1974年BLは、V12エンジンを積んだジャガーEーType Sr.3をスポーツカーレースで走らせるため、グループ44を指名しました。グループ44のジャガーV12Eーtypeは完成が遅れシーズン半ばに登場しましたが、その後素晴らしい活躍をしました。しかし1974年秋になって急に1975年でEーtypeの生産を打ち切ることが決定し、代わって大柄なXJSが、マーケットに送り込まれました。BLのセールス担当副社長だったマイケル・H・ドールは、スポーツカーレースに理解のある人物で、グループ44との契約は更新され、XJSのレース活動を支援し1976年~1981年までグループ44XJSは、BLのワークスチームとしてTransAmシリーズに参戦に大活躍しました。(1977年・1978年シリーズチャンピオン)

TransAmタイトルを勝ち取ったチューリアスとドールは、新しいカテゴリーのIMSAに注目しましたが、その頃のジャガー社は不振に喘いでいて、当時の社長のボブ・ナイトはレース活動に否定的でした。しかし、1980年4月にジョン・イーガンが社長に就任しました。イーガンはツーリングカーレースとルマンでジャガーの活躍を望みましたが、改革を始めたばかりでグループ44への支援をすぐには決心できませんでした。ところが、チューリアスは、1982年にジャガースポーツカーをIMSAで走らせるため正式な支援の約束がないままプロジェクトをスタートさせました。

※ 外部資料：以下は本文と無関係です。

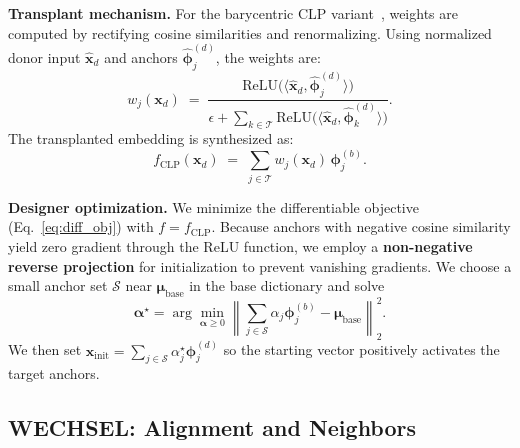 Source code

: \noindent\textbf{Transplant mechanism.}
For the barycentric CLP variant~\citep{ostendorff2023efficient}, weights are computed by rectifying cosine similarities and renormalizing.
Using normalized donor input $\widehat{\mathbf{x}}_d$ and anchors $\widehat{\boldsymbol{\phi}}^{(d)}_j$, the weights are:
\begin{equation}
\label{eq:clp_w}
w_j(\mathbf{x}_d)
\;=\;
\frac{\mathrm{ReLU}\!\big(\langle \widehat{\mathbf{x}}_d, \widehat{\boldsymbol{\phi}}^{(d)}_j\rangle\big)}
{\epsilon + \sum_{k\in\mathcal{T}} \mathrm{ReLU}\!\big(\langle \widehat{\mathbf{x}}_d, \widehat{\boldsymbol{\phi}}^{(d)}_k\rangle\big)}.
\end{equation}
The transplanted embedding is synthesized as:
\begin{equation}
\label{eq:clp_func}
f_{\text{CLP}}(\mathbf{x}_d)
\;=\;
\sum_{j\in\mathcal{T}} w_j(\mathbf{x}_d)\,\boldsymbol{\phi}^{(b)}_j.
\end{equation}

\noindent\textbf{Designer optimization.}
We minimize the differentiable objective (Eq.~\ref{eq:diff_obj}) with $f=f_{\text{CLP}}$.
Because anchors with negative cosine similarity yield zero gradient through the ReLU function, we employ a \textbf{non-negative reverse projection} for initialization to prevent vanishing gradients.
We choose a small anchor set $\mathcal{S}$ near $\boldsymbol{\mu}_{\text{base}}$ in the base dictionary and solve
\[
\boldsymbol{\alpha}^\star
=
\arg\min_{\boldsymbol{\alpha}\ge 0}
\left\|\sum_{j\in\mathcal{S}}\alpha_j\boldsymbol{\phi}^{(b)}_j-\boldsymbol{\mu}_{\text{base}}\right\|_2^2.
\]
We then set $\mathbf{x}_{\text{init}}=\sum_{j\in\mathcal{S}}\alpha^\star_j\boldsymbol{\phi}^{(d)}_j$ so the starting vector positively activates the target anchors.

\subsection{WECHSEL: Alignment and Neighbors}
\label{sec:wechsel-breaker}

ロータス78以降最先端のレーシングカーは、ウィングカーであることが成功の条件でした。チューリアスはXJR5ウィングカーのデザインをリー・ダイクストラーに依頼。イギリスのウィリアムズGPの1/5風洞を使用する約束を取り付け開発がスタートしましたが、300kgに達するV12エンジンをどう搭載するかなど数々の課題をクリアーしつつ、XJR5は1982年8月に第14戦ロードアメリカでデビューしました。
              



XJR5は、車重が重く後ろ寄りのダウンフォースによるアンバランスな空力特性であるという欠点を抱えていましたが、1983年の第3戦セブリングでついに優勝し、その年はシリーズ2位を獲得しました。


そしてチューリアスは、1984年大幅な改良を加えたXJR5Bで、ようやくジョン・イーガンよりルマンでの支援の約束を取り付けサルテ・サーキットのスターティンググリッドにジャガーXJR5Bを登場させました。ポルシェの大群に見飽きたスポーツカーファンはグループ44の挑戦を大歓迎しました。ルマンにおけるグループ44の闘いをピット上のテラスから見守っていたジョン・イーガン、ジャガー社会長は、栄光をその手に奪還するため正式にジャガーのワークスチームをルマンに復活させる決心をしました。


しかしながら、その仕事は本家イギリスのトム・ウォーキンショーに委ねられることになりました。それでもグループ44の功績は否定するものではなかったため、IMSAでの活動はその後も支援は行なわれました。



未確認情報ですが、来年ジャガーがルマンに復活するという話があるそうです。本当ならば、大変嬉しいことなのですが・・・。